- _ACTIVITY_: In the records, find each line where "Score" occurs, and copy it.

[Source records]
↓
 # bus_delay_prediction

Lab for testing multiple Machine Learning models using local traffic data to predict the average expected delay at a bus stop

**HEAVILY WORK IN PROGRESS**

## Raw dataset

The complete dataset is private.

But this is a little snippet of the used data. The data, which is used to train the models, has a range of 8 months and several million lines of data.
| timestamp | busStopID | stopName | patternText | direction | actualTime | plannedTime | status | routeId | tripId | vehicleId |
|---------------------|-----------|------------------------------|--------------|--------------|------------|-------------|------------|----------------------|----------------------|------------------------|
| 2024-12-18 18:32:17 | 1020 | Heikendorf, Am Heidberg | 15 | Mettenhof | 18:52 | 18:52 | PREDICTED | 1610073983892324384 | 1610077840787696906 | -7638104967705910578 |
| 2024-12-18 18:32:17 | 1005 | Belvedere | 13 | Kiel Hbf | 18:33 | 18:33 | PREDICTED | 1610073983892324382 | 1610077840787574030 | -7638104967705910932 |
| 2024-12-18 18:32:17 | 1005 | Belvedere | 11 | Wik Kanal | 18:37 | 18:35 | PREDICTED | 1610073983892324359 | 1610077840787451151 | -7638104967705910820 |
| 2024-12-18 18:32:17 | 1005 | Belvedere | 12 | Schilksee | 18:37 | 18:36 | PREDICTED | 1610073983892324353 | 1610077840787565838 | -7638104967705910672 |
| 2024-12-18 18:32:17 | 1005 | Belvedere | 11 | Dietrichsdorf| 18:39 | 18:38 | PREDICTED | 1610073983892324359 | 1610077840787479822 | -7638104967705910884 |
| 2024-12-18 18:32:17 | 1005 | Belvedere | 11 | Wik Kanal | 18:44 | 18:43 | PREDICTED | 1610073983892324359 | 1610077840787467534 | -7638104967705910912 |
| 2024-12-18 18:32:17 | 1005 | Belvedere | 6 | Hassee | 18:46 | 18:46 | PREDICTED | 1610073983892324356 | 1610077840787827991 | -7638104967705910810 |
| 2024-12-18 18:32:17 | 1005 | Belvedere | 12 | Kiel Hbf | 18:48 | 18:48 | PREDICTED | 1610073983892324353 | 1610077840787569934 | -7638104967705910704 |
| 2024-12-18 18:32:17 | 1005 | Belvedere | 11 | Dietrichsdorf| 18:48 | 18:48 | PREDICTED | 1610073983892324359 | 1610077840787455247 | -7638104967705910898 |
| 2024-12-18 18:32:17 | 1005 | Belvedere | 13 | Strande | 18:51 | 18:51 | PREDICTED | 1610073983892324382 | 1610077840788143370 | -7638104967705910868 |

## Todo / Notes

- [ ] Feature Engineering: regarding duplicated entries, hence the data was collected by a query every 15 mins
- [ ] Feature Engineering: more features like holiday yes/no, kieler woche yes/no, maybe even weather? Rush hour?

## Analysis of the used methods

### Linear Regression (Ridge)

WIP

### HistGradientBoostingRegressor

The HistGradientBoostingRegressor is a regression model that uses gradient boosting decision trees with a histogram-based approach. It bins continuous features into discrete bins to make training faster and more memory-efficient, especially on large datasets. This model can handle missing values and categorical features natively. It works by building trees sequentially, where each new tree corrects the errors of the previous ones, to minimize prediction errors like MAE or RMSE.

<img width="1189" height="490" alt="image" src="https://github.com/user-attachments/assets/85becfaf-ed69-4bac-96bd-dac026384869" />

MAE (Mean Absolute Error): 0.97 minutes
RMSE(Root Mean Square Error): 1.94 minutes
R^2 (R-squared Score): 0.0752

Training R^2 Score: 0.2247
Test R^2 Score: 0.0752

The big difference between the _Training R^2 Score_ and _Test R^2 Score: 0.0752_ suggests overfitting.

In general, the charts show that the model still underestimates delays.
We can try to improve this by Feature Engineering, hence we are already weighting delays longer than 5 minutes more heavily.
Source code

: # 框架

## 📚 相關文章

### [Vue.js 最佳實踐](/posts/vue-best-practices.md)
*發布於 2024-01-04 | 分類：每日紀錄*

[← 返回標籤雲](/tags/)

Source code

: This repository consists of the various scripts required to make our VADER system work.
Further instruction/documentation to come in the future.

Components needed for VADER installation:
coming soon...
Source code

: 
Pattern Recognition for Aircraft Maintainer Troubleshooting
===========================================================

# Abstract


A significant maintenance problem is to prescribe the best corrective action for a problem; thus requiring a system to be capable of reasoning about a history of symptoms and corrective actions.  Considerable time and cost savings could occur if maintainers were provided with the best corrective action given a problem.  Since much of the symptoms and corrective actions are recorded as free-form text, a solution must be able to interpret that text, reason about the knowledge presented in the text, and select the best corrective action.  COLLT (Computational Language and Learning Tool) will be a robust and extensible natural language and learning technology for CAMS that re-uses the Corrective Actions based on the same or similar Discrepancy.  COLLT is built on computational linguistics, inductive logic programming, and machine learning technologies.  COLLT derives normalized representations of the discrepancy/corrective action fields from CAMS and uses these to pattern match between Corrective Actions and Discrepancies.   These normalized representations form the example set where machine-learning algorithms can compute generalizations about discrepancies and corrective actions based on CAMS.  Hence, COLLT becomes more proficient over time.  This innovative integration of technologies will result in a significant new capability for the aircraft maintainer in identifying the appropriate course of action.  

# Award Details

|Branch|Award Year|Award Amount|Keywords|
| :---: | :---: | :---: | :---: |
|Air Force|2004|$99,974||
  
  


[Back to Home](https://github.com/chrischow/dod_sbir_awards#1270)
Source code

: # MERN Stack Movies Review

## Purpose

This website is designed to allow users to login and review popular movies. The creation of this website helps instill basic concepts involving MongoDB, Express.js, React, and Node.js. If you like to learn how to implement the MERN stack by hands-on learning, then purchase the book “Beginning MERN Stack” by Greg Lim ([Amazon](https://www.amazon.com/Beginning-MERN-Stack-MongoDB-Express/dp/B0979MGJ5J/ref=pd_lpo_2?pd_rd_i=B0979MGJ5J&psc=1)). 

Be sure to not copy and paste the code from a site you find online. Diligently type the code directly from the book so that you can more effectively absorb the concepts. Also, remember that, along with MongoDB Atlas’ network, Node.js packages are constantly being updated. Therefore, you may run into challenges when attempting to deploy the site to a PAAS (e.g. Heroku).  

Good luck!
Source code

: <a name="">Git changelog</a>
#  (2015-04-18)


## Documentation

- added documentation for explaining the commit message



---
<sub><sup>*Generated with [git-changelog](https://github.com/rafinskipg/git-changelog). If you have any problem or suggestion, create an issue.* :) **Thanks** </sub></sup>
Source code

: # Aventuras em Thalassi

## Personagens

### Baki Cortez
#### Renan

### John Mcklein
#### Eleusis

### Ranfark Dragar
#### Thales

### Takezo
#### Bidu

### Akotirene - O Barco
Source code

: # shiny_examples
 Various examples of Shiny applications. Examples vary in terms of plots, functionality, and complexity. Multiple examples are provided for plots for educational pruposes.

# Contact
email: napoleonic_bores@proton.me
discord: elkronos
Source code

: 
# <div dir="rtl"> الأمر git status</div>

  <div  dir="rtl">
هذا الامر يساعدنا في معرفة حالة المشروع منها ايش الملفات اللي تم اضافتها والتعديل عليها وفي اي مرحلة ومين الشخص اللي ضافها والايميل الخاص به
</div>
↑
- _ANSWER SECTION_:
R^2 (R-squared Score): 0.0752
Training R^2 Score: 0.2247
Test R^2 Score: 0.0752
The big difference between the _Training R^2 Score_ and _Test R^2 Score: 0.0752_ suggests overfitting.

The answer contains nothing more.